La réforme du lycée de 2019, censée rendre plus flexibles les parcours, a paradoxalement révélé plus crûment ces clivages genrés. En supprimant les anciennes séries S, ES et L, elle a mis au jour les préférences spontanées : les garçons se dirigent massivement vers mathématiques-physique-chimie, tandis que les filles privilégient les humanités ou les sciences de la vie.
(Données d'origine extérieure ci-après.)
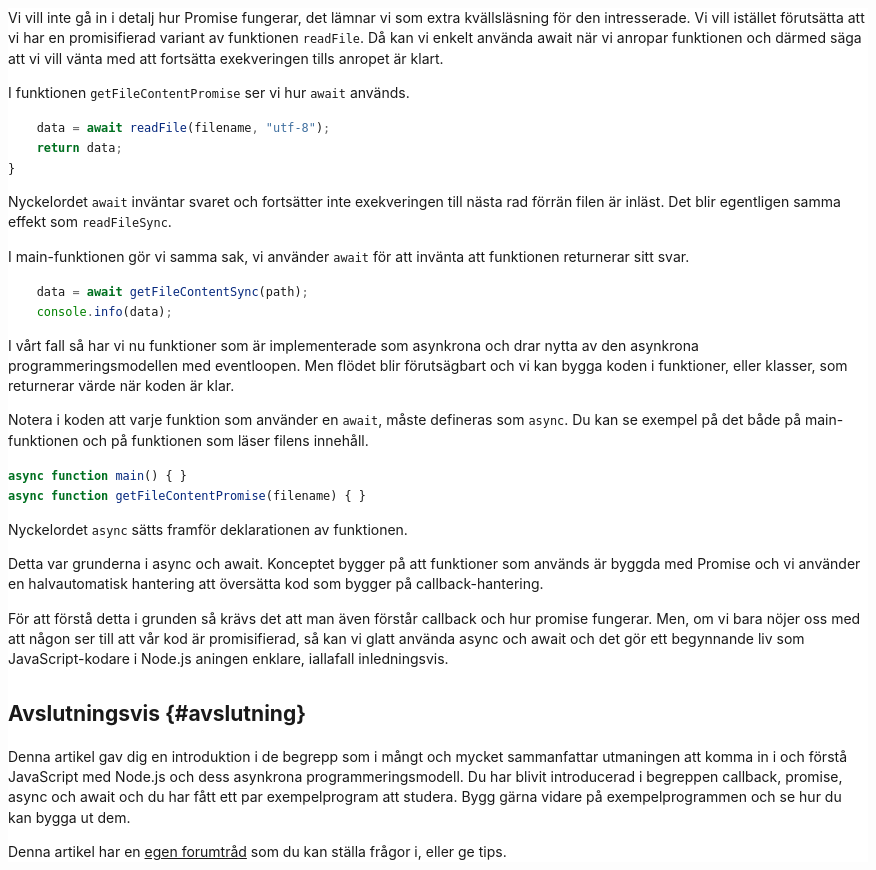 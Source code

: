 Vi vill inte gå in i detalj hur Promise fungerar, det lämnar vi som extra kvällsläsning för den intresserade. Vi vill istället förutsätta att vi har en promisifierad variant av funktionen `readFile`. Då kan vi enkelt använda await när vi anropar funktionen och därmed säga att vi vill vänta med att fortsätta exekveringen tills anropet är klart.

I funktionen `getFileContentPromise` ser vi hur `await` används.

```javascript
    data = await readFile(filename, "utf-8");
    return data;
}
```

Nyckelordet `await` inväntar svaret och fortsätter inte exekveringen till nästa rad förrän filen är inläst. Det blir egentligen samma effekt som `readFileSync`.

I main-funktionen gör vi samma sak, vi använder `await` för att invänta att funktionen returnerar sitt svar.

```javascript
    data = await getFileContentSync(path);
    console.info(data);
```

I vårt fall så har vi nu funktioner som är implementerade som asynkrona och drar nytta av den asynkrona programmeringsmodellen med eventloopen. Men flödet blir förutsägbart och vi kan bygga koden i funktioner, eller klasser, som returnerar värde när koden är klar.

Notera i koden att varje funktion som använder en `await`, måste defineras som `async`. Du kan se exempel på det både på main-funktionen och på funktionen som läser filens innehåll.

```javascript
async function main() { }
async function getFileContentPromise(filename) { }
```

Nyckelordet `async` sätts framför deklarationen av funktionen.

Detta var grunderna i async och await. Konceptet bygger på att funktioner som används är byggda med Promise och vi använder en halvautomatisk hantering att översätta kod som bygger på callback-hantering.

För att förstå detta i grunden så krävs det att man även förstår callback och hur promise fungerar. Men, om vi bara nöjer oss med att någon ser till att vår kod är promisifierad, så kan vi glatt använda async och await och det gör ett begynnande liv som JavaScript-kodare i Node.js aningen enklare, iallafall inledningsvis.



Avslutningsvis {#avslutning}
--------------------------------------

Denna artikel gav dig en introduktion i de begrepp som i mångt och mycket sammanfattar utmaningen att komma in i och förstå JavaScript med Node.js och dess asynkrona programmeringsmodell. Du har blivit introducerad i begreppen callback, promise, async och await och du har fått ett par exempelprogram att studera. Bygg gärna vidare på exempelprogrammen och se hur du kan bygga ut dem.

Denna artikel har en [egen forumtråd](t/8213) som du kan ställa frågor i, eller ge tips.

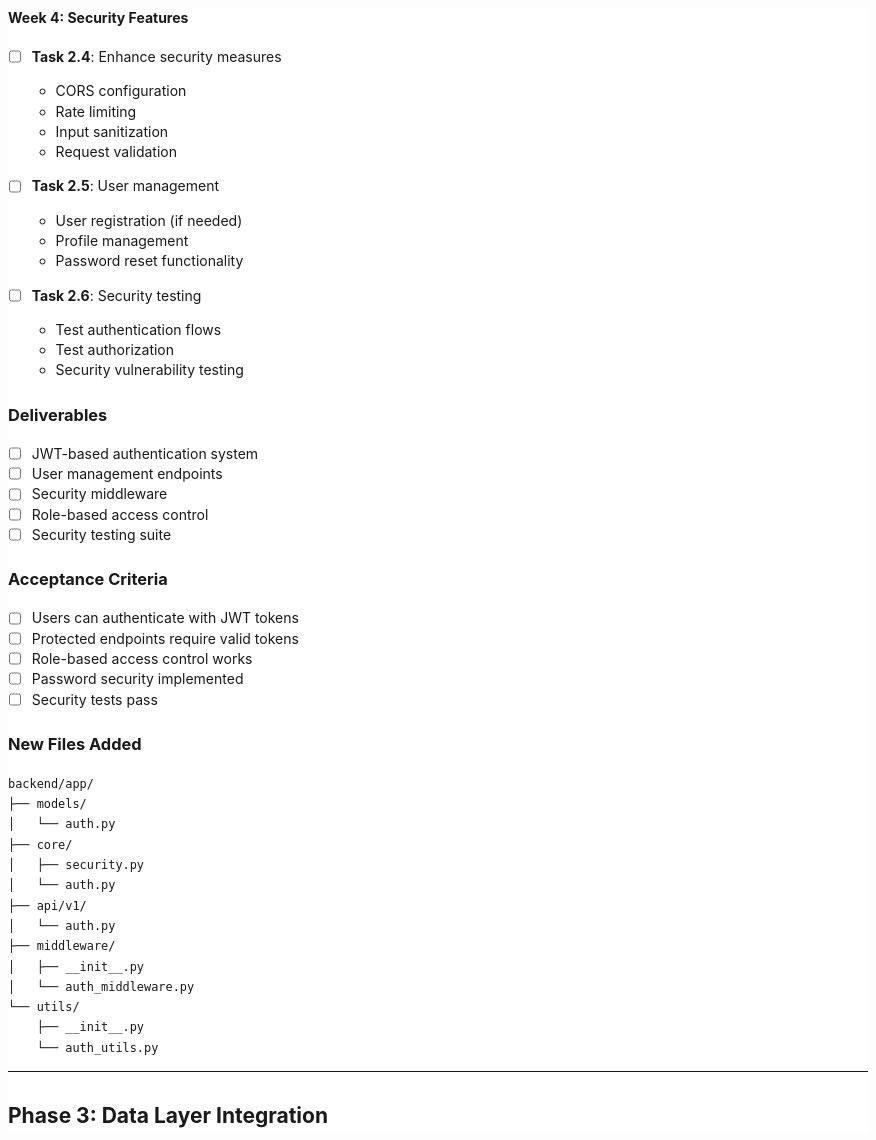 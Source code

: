#### Week 4: Security Features
- [ ] **Task 2.4**: Enhance security measures
  - CORS configuration
  - Rate limiting
  - Input sanitization
  - Request validation

- [ ] **Task 2.5**: User management
  - User registration (if needed)
  - Profile management
  - Password reset functionality

- [ ] **Task 2.6**: Security testing
  - Test authentication flows
  - Test authorization
  - Security vulnerability testing

### Deliverables
- [ ] JWT-based authentication system
- [ ] User management endpoints
- [ ] Security middleware
- [ ] Role-based access control
- [ ] Security testing suite

### Acceptance Criteria
- [ ] Users can authenticate with JWT tokens
- [ ] Protected endpoints require valid tokens
- [ ] Role-based access control works
- [ ] Password security implemented
- [ ] Security tests pass

### New Files Added
```
backend/app/
├── models/
│   └── auth.py
├── core/
│   ├── security.py
│   └── auth.py
├── api/v1/
│   └── auth.py
├── middleware/
│   ├── __init__.py
│   └── auth_middleware.py
└── utils/
    ├── __init__.py
    └── auth_utils.py
```

---

## Phase 3: Data Layer Integration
À 8 ans, Emma et Thomas adoraient les expériences scientifiques. Mais insidieusement, leur environnement a façonné leurs représentations. Les manuels scolaires d’Emma montraient majoritairement des hommes en blouse blanche. Les jeux “éducatifs” offerts à Thomas mettaient l’accent sur la construction et la logique, tandis qu’Emma recevait des coffrets de chimie “adaptés aux filles” avec des expériences sur les cosmétiques.

Dès le CM2, cette dichotomie s’est cristallisée. Emma a intériorisé que les mathématiques étaient “plus naturelles” pour les garçons, et Thomas, symétriquement, a appris que s’épanouir en littérature risquait de questionner sa masculinité.

À LIRE AUSSI

STEM au féminin : l’école doit-elle se réinventer pour séduire les filles ?
La place des femmes dans les écoles d’ingénieurs

Le plus troublant reste que les acteurs éducatifs véhiculent inconsciemment ces représentations. L’enseignant d’Emma en physique-chimie, pourtant convaincu de son égalitarisme, pose spontanément plus de questions aux garçons pendant les travaux pratiques. Il félicite Emma pour son “sérieux”, mais voit dans les sautes de concentration de Thomas la marque des plus grands esprits.

La psychologue de l’Éducation nationale demande à Emma si elle « se sent capable de supporter la pression » d’une prépa scientifique, question qu’elle ne pose jamais à Thomas, dont les résultats sont inférieurs.

Emma développe progressivement ce que les psychologues nomment le “syndrome de l’imposteur”. Malgré ses excellentes notes, elle doute de sa légitimité. Elle s’imagine déjà perdue au milieu d’une promotion masculine, incapable de suivre le rythme. Cette autocensure la conduit finalement vers une filière “plus raisonnable” : les sciences de la vie et de la Terre, prélude à des études de médecine.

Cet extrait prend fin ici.